Start of Block
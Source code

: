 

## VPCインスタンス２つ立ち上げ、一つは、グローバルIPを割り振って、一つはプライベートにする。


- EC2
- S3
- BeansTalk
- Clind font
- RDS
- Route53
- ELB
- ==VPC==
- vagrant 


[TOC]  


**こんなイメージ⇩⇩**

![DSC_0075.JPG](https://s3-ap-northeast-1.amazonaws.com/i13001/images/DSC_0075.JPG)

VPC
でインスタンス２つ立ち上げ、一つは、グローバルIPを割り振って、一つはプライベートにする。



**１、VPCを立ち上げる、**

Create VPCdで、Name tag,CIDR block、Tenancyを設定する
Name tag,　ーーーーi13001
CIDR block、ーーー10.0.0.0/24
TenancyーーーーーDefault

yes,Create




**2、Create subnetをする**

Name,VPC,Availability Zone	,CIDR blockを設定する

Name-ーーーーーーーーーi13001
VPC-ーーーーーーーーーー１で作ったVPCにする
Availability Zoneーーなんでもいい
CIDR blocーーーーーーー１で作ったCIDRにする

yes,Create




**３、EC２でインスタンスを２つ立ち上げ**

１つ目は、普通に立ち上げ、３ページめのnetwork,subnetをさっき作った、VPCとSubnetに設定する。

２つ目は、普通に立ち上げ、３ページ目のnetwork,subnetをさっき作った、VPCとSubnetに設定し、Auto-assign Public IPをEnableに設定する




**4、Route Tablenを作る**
End of Block
Start of Block
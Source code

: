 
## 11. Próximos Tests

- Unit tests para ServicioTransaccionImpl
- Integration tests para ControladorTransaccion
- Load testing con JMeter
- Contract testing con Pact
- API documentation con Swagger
End of Block
Start of Block
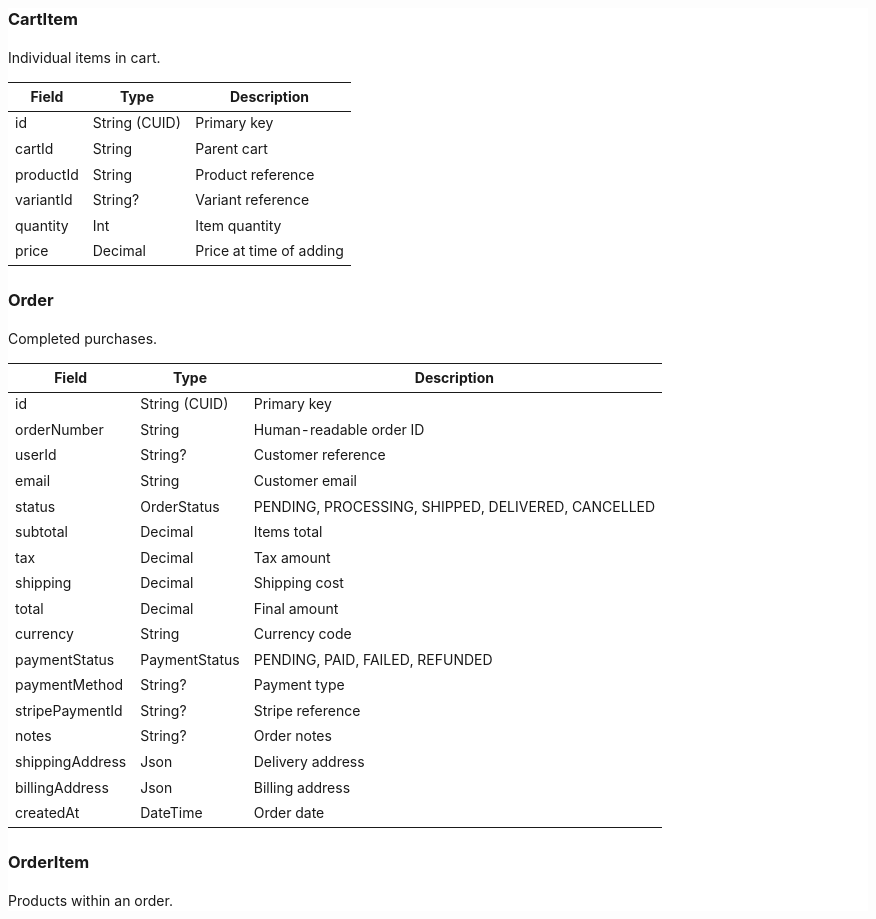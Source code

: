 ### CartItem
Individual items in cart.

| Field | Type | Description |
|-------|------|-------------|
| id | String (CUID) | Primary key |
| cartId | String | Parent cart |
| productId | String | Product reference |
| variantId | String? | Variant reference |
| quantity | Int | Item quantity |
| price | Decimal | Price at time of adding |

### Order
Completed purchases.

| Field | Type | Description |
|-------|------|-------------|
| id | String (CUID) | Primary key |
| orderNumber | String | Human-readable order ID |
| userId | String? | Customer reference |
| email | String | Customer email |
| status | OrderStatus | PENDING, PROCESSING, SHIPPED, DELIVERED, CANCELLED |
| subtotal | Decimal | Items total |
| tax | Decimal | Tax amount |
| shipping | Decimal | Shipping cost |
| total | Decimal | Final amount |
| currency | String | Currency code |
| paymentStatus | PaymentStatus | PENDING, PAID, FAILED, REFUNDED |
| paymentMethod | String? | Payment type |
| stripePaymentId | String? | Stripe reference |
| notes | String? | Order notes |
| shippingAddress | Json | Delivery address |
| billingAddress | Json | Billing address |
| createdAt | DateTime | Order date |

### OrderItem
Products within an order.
End of Block
INSTRUCTIONS TO FOLLOW → Given the records above, return exactly the lines starting at the line containing "Customer email |" and ending at the line containing "Products within an order.", including both.

PROBLEM SOLUTION →
| email | String | Customer email |
| status | OrderStatus | PENDING, PROCESSING, SHIPPED, DELIVERED, CANCELLED |
| subtotal | Decimal | Items total |
| tax | Decimal | Tax amount |
| shipping | Decimal | Shipping cost |
| total | Decimal | Final amount |
| currency | String | Currency code |
| paymentStatus | PaymentStatus | PENDING, PAID, FAILED, REFUNDED |
| paymentMethod | String? | Payment type |
| stripePaymentId | String? | Stripe reference |
| notes | String? | Order notes |
| shippingAddress | Json | Delivery address |
| billingAddress | Json | Billing address |
| createdAt | DateTime | Order date |

### OrderItem
Products within an order.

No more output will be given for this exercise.